=== Exercise material ===

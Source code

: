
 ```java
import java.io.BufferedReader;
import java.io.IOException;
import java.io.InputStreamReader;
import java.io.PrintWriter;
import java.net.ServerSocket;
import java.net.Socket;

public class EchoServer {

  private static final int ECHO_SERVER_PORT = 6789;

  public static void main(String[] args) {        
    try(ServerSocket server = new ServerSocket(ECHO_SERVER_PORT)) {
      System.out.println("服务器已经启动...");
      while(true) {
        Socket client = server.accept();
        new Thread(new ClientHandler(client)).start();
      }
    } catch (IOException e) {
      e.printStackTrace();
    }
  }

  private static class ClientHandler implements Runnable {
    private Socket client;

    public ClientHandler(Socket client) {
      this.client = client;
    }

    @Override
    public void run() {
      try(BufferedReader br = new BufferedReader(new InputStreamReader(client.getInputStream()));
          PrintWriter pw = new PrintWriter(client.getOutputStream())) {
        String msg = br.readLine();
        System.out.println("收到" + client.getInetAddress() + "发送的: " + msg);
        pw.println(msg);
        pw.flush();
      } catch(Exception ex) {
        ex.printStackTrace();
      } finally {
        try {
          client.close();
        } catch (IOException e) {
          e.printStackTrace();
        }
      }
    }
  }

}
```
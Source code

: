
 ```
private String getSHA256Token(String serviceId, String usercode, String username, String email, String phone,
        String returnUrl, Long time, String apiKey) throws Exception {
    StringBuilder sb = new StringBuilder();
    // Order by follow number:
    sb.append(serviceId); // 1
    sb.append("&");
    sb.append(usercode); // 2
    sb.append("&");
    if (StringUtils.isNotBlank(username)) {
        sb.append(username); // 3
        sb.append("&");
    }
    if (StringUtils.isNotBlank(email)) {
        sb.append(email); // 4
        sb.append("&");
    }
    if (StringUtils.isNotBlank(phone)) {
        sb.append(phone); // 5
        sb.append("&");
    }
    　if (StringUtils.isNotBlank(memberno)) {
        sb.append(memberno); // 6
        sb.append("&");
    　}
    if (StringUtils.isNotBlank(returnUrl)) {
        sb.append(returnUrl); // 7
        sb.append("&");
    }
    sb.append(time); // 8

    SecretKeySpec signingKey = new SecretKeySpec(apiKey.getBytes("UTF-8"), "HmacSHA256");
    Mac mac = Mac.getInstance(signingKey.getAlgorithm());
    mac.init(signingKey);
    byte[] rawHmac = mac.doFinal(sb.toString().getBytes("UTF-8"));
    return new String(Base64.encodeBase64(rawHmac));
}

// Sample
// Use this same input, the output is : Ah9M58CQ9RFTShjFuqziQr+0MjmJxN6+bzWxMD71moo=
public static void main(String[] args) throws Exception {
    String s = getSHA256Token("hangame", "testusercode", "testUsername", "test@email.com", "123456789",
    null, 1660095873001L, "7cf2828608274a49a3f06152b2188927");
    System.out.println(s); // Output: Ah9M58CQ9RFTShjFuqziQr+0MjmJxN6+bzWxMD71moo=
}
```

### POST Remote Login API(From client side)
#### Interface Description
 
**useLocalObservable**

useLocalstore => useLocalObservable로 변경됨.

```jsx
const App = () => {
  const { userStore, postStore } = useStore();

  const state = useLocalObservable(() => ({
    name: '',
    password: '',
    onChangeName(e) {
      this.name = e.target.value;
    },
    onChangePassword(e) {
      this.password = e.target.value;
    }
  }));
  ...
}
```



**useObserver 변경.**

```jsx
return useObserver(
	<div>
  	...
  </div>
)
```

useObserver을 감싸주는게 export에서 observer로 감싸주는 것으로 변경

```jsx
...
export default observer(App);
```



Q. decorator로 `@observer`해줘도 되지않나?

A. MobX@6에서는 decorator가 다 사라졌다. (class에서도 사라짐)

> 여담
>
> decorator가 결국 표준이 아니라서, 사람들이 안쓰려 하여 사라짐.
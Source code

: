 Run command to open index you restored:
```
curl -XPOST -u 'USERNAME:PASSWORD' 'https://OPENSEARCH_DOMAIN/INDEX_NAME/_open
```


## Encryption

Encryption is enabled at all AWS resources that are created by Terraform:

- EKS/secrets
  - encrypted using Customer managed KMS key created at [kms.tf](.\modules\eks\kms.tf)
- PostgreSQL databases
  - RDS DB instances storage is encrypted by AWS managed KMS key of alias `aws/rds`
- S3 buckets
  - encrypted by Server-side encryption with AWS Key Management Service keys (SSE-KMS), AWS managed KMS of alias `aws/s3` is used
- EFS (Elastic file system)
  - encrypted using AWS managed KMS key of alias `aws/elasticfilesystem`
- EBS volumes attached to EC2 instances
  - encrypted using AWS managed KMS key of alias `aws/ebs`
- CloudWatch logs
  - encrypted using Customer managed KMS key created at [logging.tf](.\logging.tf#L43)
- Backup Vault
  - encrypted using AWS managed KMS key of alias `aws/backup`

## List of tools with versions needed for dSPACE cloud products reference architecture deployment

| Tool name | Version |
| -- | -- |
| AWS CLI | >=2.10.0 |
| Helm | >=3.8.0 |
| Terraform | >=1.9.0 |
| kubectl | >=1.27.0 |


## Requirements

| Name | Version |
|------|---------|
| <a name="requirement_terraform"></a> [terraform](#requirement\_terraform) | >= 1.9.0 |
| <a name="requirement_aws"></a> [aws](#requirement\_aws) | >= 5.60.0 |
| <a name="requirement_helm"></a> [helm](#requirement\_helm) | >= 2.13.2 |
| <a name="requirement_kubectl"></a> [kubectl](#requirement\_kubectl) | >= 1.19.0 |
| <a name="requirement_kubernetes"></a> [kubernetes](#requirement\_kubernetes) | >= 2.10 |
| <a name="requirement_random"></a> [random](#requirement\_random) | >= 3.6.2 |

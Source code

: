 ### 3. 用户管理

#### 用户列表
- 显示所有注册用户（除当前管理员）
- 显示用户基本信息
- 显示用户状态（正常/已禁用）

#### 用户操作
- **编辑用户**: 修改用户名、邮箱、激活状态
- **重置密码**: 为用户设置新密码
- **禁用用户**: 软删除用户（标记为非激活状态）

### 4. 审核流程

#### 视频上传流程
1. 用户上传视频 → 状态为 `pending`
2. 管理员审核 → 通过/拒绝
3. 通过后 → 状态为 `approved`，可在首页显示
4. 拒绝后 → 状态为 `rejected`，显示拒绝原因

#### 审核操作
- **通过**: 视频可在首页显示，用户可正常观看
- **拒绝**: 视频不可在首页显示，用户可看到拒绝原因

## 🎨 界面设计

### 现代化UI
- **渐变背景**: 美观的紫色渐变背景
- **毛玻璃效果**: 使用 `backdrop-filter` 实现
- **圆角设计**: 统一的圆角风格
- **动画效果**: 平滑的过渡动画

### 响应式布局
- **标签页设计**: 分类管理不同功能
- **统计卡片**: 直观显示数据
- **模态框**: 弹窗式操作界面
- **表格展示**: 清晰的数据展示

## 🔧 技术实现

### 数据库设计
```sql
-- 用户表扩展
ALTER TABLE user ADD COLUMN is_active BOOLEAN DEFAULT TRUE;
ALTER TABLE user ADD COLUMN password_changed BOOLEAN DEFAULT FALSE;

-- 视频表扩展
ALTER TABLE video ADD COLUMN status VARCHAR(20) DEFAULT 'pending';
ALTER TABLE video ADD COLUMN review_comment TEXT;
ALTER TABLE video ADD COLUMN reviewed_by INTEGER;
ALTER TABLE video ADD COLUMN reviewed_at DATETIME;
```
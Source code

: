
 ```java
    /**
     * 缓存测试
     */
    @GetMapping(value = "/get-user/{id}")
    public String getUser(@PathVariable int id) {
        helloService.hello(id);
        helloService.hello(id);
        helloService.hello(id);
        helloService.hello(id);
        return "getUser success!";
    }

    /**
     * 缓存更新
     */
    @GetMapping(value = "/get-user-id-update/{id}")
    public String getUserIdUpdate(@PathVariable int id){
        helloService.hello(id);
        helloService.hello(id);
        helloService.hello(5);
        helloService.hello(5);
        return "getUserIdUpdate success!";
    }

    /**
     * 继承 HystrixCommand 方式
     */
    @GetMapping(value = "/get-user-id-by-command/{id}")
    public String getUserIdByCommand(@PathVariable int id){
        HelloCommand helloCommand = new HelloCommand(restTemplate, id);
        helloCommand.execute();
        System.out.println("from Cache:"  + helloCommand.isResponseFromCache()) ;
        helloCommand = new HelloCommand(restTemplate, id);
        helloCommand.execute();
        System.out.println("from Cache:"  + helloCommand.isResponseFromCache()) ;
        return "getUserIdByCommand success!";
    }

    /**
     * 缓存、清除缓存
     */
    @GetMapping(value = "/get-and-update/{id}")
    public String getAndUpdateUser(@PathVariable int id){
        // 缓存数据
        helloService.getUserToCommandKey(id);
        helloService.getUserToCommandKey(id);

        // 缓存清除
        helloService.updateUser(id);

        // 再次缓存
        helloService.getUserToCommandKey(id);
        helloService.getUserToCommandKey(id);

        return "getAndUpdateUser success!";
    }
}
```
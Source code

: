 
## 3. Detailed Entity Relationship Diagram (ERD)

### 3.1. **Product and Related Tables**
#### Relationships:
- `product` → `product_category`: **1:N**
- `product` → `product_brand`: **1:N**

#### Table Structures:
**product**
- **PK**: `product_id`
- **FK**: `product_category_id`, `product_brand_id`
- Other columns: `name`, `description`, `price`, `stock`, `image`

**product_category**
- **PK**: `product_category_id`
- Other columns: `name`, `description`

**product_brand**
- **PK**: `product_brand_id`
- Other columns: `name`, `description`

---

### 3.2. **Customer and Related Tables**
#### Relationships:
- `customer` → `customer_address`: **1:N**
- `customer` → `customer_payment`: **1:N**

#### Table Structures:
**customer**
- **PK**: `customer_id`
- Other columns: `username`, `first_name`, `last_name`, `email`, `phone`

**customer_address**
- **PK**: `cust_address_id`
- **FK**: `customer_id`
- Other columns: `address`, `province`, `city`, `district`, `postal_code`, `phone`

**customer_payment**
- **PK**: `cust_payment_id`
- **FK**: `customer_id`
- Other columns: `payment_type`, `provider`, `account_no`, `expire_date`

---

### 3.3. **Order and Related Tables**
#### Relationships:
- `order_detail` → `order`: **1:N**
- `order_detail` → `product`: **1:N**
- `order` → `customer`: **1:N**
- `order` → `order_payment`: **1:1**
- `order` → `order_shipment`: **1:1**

===

**Your objective:** Total lines holding "target" in the records: report this figure alone.

**Result for this exercise:** 2